第61話 銀桂へ
陸上を進むには、険しい山道や荒野などの大自然を相手にしなければならず、途方もない時間と労力が必要となる。天候不順ともなれば益々それらが倍増し、体力に限りがある人の場合尚更心身が疲弊し、すぐに限界を迎えてしまう。
しかし、神鳥の加護を得た特殊な眷属鳥は、無休かつ神速とも呼べる速度で飛翔することができる。更には障害物や弊害がほとんどない快晴の空も相まって、金鳶は銀桂を発ってから三十分もしないうちに理玄の元に辿り着いた。
秋冷からの文を読んですぐに理玄は執務室に三公を呼び集めた。
「先ほど金鳶がこちらに帰ってきた。秋冷曰く、銀桂の王都で内乱が起こっているらしい。どうやら両国の国交や桂華再興の意向が民に知れ渡ってしまったみたいだ」
事のあらましを耳にして、仁鵲は額に手をやる。
「マジか。その意向を民に吹聴したのって、もしかして……」
「ああ。恐らく、蒼鷹殿と鶖保殿だろうな。数日前の深夜、彼らが秘かに何か話し合っていたらしい」
「なるほど。まあ、会談の時からいけ好かない人たちだとは思ってたけど」
紅鶴も眉を顰め、義隼に至っては今にも堪忍袋の緒が切れてしまいそうな、憤怒の形相をしている。
「時間がない。俺は今すぐ鳳凰と共に銀桂へ向かう。仁鵲、俺がいない間諸々の指揮は頼んだぞ」
「言われずとも」
「紅鶴。中央荒原に残留している軍営はまだそのままだな?」
「幸運なことにね」
「なら、今すぐできる限りの他の六軍を召集して、万が一の再戦に備えておいて欲しい。
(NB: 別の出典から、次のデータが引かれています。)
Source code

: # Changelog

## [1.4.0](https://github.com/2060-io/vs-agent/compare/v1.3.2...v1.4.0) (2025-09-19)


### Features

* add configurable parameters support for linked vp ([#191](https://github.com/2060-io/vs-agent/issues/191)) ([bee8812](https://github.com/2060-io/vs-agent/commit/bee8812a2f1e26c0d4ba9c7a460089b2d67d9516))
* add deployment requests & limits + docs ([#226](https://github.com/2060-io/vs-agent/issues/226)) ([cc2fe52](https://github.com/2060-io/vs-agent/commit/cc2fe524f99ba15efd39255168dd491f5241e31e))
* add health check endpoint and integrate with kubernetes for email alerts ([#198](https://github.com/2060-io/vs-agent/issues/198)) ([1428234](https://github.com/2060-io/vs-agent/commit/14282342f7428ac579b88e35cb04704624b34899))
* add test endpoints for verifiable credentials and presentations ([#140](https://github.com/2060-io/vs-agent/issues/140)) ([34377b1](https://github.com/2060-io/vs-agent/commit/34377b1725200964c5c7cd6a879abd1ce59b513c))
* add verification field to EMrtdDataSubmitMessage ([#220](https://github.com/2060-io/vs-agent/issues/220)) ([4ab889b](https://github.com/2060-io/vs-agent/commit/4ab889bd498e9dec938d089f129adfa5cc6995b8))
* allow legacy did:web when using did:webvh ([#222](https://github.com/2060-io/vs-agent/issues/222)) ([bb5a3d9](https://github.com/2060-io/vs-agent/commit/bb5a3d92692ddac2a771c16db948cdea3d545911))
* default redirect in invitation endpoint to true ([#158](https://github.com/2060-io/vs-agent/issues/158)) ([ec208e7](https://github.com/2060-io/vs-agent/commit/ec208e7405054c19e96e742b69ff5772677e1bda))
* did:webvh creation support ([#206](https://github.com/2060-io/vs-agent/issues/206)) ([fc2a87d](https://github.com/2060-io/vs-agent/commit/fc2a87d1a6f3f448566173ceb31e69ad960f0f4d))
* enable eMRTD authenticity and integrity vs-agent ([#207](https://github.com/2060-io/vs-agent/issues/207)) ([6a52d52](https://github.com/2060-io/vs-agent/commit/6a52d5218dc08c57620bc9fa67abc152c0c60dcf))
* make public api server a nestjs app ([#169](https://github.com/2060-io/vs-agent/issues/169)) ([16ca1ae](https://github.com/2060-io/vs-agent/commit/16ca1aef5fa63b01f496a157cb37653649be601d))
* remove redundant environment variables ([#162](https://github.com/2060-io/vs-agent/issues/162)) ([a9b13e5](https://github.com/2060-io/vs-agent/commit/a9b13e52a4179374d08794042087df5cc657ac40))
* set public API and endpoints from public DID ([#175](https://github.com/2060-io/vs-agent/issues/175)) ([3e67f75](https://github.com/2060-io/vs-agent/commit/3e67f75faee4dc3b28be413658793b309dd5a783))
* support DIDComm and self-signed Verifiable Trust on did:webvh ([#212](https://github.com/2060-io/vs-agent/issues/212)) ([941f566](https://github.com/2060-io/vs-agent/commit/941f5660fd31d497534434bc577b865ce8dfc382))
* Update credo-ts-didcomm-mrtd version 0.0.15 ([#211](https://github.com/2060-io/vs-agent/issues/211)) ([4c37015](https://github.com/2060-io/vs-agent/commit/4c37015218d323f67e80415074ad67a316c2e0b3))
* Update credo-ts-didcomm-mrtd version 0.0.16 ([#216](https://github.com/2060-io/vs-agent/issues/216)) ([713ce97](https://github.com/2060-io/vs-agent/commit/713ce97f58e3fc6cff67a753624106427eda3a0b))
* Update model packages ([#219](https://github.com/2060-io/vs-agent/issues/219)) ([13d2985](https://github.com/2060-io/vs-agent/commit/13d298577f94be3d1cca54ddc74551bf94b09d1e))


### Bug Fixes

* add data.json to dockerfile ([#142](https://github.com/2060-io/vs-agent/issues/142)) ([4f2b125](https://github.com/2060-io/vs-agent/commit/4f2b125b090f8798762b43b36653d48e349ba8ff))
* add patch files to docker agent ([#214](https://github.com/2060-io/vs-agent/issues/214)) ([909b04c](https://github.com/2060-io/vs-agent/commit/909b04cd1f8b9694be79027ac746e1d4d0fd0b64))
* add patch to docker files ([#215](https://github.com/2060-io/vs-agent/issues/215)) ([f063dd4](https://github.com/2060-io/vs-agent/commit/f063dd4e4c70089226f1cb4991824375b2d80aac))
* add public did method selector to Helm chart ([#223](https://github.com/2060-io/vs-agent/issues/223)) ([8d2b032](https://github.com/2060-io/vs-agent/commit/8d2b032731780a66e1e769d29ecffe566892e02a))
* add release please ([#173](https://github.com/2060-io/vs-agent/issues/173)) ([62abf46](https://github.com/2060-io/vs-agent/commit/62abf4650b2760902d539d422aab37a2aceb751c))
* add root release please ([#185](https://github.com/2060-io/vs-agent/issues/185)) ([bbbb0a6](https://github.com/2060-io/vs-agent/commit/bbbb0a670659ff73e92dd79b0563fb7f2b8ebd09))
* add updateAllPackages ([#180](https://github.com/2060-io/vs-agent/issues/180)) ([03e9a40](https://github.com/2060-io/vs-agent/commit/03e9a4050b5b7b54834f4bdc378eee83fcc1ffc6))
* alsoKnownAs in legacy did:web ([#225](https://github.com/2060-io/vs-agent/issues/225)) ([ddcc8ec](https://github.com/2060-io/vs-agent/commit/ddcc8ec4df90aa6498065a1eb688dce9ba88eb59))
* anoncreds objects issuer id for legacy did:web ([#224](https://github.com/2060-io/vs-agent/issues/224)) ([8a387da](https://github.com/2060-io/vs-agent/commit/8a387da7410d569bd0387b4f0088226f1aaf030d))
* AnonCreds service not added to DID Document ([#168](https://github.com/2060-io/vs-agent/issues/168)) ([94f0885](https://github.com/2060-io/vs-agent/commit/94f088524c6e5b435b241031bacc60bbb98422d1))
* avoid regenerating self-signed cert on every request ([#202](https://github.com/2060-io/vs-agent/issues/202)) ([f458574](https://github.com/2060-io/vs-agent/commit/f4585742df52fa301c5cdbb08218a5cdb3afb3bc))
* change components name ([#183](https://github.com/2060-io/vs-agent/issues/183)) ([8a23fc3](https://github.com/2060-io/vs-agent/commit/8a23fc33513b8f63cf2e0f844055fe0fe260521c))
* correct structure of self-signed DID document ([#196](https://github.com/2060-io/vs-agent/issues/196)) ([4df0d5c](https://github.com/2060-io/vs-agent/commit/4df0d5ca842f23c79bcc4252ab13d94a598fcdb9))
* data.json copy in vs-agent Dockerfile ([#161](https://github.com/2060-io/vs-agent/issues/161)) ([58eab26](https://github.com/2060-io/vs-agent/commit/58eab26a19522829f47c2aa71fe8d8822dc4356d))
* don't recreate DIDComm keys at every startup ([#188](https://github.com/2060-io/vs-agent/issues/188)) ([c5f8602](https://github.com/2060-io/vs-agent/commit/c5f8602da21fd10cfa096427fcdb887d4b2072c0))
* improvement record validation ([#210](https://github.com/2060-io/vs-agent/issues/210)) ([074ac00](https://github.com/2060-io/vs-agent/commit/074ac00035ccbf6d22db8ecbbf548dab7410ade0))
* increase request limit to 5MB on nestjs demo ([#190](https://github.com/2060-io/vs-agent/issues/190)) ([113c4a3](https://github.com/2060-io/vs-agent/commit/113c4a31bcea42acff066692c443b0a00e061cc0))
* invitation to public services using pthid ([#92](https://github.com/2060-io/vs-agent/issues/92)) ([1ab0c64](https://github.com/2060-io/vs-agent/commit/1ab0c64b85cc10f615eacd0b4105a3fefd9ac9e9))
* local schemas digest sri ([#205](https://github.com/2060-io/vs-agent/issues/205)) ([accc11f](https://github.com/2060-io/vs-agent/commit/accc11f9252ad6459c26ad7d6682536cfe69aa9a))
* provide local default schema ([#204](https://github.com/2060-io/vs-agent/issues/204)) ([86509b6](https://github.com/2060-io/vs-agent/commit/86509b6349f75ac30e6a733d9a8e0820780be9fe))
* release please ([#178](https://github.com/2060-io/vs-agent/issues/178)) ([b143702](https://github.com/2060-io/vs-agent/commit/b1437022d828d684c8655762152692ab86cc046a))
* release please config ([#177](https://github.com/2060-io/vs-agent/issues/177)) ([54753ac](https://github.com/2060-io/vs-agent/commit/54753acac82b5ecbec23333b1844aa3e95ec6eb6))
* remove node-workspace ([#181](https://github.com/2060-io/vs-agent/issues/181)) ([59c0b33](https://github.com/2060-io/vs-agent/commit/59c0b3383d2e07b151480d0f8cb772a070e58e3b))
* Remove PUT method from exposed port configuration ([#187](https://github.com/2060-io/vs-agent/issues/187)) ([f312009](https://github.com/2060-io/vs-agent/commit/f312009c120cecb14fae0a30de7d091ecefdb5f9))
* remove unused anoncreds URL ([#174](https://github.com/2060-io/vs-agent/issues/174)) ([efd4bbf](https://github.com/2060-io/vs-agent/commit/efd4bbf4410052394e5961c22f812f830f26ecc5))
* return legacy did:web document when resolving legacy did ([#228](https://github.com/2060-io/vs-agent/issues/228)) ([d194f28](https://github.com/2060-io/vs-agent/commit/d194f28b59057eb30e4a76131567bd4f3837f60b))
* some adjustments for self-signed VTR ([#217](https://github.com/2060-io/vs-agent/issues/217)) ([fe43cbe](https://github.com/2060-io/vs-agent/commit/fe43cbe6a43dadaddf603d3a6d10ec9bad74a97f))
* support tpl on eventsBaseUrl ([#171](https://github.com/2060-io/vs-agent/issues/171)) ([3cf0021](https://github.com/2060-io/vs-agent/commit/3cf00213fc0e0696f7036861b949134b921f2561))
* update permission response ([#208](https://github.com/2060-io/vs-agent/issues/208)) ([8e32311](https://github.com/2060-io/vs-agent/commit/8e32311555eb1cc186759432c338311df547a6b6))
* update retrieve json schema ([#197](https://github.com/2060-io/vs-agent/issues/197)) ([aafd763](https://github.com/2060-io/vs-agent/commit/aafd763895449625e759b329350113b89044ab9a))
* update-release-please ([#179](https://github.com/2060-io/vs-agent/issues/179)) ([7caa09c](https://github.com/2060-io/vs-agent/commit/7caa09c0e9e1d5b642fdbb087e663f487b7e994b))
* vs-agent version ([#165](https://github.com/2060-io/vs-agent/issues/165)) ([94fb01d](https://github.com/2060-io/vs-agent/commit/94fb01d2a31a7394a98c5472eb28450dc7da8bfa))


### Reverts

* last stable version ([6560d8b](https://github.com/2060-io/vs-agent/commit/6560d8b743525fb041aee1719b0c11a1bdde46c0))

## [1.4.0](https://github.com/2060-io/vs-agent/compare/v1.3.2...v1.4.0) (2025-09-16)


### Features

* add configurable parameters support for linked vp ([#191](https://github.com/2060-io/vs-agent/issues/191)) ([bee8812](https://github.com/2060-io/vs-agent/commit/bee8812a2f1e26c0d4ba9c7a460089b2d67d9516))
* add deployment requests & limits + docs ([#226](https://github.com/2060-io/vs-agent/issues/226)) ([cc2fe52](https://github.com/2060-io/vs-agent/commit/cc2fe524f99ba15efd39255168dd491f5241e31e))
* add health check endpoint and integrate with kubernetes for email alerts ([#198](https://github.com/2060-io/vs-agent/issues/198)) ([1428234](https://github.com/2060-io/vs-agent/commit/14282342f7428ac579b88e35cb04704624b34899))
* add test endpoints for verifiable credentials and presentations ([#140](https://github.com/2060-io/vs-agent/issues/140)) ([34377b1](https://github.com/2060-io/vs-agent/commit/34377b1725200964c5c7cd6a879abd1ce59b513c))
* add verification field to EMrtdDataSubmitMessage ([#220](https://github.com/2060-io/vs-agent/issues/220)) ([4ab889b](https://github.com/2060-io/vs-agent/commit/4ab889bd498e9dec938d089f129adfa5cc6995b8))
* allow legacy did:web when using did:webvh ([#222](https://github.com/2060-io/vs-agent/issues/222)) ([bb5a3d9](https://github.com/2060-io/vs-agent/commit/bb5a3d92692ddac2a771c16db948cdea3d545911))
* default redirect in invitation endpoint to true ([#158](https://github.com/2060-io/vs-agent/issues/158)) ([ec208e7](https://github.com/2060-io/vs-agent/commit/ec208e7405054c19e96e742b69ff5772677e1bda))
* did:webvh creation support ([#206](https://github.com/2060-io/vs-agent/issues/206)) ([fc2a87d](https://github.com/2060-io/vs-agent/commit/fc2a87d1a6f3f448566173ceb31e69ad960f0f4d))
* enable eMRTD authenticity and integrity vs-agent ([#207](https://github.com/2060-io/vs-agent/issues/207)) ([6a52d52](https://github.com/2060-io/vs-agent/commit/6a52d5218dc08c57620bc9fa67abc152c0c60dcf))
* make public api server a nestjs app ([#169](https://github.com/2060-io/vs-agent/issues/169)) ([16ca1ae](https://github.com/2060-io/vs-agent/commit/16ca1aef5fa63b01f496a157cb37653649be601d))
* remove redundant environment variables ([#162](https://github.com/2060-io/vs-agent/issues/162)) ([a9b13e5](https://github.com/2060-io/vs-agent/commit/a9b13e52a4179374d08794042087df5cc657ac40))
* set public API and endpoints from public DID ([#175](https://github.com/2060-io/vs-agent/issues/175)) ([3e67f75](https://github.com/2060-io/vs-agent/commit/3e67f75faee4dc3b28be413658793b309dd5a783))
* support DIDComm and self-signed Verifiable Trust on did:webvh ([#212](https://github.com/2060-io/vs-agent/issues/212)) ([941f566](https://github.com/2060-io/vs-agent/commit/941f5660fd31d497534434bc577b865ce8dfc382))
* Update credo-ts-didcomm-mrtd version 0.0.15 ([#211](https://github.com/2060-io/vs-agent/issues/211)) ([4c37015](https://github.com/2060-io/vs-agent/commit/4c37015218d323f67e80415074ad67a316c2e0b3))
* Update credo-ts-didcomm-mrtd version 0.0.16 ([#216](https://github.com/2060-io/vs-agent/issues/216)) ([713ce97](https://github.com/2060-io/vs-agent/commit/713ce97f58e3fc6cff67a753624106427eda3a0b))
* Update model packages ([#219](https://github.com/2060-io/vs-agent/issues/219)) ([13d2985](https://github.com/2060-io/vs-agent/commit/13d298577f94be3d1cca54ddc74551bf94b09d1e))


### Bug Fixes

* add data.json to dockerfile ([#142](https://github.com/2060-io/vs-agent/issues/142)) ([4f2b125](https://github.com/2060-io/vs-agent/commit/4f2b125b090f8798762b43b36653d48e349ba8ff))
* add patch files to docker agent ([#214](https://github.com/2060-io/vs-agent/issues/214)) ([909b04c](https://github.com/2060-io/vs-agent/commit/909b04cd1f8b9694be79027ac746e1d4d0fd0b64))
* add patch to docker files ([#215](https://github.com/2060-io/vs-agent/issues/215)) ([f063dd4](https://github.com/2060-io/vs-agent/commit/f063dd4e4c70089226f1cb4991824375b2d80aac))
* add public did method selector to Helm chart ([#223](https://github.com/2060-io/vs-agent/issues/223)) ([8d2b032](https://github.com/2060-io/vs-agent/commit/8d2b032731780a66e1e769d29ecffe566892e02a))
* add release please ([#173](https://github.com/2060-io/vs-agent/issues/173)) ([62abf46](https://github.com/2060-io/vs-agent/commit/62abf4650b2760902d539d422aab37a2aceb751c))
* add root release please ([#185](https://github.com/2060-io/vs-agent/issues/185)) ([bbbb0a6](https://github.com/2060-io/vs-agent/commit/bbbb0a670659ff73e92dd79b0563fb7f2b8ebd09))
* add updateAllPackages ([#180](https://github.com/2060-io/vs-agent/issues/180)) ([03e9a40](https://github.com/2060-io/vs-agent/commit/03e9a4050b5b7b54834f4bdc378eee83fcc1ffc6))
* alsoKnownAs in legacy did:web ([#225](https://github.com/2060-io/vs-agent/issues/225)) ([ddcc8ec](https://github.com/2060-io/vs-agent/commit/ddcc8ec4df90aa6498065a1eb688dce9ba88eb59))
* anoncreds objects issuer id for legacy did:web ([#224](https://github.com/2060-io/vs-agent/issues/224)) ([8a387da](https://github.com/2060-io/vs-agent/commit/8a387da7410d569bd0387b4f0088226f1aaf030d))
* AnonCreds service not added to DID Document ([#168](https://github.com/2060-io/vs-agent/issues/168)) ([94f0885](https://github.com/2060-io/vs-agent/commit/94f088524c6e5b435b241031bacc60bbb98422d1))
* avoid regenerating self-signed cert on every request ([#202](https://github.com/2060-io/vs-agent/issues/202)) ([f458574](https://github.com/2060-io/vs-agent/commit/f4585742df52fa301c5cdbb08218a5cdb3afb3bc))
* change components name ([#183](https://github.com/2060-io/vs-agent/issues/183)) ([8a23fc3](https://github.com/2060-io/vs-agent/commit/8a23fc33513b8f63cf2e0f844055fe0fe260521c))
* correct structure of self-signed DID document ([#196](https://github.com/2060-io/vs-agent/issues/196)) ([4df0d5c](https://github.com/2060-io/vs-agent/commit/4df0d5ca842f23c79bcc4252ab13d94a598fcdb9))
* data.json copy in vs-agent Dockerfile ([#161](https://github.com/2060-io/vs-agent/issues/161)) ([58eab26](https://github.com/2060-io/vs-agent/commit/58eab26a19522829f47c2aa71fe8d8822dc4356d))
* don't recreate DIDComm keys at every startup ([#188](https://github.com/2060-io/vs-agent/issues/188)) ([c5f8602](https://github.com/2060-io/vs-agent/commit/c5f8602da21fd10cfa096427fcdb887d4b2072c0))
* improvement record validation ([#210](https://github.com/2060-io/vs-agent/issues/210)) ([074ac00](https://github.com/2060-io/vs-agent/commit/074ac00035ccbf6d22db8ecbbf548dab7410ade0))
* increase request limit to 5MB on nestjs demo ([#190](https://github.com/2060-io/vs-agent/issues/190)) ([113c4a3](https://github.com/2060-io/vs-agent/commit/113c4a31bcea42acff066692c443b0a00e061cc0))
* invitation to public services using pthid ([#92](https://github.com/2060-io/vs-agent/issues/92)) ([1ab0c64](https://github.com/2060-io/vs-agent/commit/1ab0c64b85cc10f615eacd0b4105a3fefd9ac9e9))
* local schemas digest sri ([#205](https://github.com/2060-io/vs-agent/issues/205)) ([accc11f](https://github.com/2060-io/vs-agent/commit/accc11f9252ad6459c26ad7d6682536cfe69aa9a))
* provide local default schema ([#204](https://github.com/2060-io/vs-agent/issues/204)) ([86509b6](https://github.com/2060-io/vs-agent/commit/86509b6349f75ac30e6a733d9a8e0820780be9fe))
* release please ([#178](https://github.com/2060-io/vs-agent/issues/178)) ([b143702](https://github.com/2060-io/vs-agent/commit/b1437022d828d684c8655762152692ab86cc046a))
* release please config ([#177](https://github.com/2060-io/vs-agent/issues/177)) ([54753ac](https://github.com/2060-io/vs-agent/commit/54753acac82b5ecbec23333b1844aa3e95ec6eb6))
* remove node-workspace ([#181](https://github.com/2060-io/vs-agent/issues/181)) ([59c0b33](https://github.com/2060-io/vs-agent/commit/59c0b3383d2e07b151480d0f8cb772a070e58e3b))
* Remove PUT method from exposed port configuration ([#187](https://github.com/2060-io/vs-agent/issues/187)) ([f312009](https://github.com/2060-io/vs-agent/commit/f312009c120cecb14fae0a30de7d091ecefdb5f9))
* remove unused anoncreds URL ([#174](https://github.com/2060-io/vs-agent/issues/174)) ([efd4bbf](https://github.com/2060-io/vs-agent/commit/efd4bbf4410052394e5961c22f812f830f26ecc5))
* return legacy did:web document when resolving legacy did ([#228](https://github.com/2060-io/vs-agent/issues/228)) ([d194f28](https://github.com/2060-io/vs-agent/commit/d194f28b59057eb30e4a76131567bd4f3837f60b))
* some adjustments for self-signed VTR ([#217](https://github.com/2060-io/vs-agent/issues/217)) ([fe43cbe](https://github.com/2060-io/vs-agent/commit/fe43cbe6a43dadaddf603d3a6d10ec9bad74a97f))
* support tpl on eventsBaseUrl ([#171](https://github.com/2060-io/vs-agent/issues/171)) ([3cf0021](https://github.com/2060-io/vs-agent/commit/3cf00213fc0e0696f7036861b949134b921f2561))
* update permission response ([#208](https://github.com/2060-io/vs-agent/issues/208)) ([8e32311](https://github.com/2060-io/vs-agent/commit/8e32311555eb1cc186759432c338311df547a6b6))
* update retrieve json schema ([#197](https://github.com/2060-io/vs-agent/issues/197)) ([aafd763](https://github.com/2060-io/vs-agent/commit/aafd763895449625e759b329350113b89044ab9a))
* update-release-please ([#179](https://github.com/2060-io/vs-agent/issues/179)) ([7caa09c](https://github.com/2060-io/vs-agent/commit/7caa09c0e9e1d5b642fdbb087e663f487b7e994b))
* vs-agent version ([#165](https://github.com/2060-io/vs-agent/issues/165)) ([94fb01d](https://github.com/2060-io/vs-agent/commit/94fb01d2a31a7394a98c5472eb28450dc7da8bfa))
銀桂も軍営は解体していないだろうから、蒼鷹殿が現地に赴いて金桂への侵攻を開始している恐れもある」
「分かった」
「義隼は銀桂軍の監視だ。動きがあり次第、紅鶴に報告してくれ」
「承知致しました」
理玄は頷いて携えていた直刀を腰に帯び、黒衣を纏う。
「じゃあ、後は任せたぞ」
「了解」
「はーい」
「お気をつけて」
理玄は三者に見送られて執務室を後にし、金苑へと向かった。
草木が生い茂る庭園を踏みしめると、上空から大きな羽音がした。
見上げると、太陽を背に輝く壮麗な巨鳥が力強く羽ばたいていた。
「鳳凰」
『銀桂に向かうのだな』
理玄の首肯に、鳳凰は優雅に降り立った後『乗れ』と背を低くする。
言われた通り理玄が鳳凰の背に乗ると、鳳凰は両翼を広げて空へと飛翔する。
「全速力で頼む」
『いいのか?』
「ああ」
『なら、しっかりと掴まっておけ』
鳳凰は風を切るように滑空し始める。
強烈な向かい風が理玄を襲うが、彼は姿勢を低くし眉一つ動かさずにかの者に想いを馳せた。
――白琳殿……。
今彼女や翡翠はどんな状況に置かれているのか。それこそ、今こうして銀桂に向かっている最中に魔の手が忍び寄ろうとしているのではないか。
早く彼女たちの安否を確認したいという一心で、自身の心は焦燥と不安に駆られていく。
「頼む。無事でいてくれ」
切に願う青年の呟きに、鳳凰は一層速度を上げた。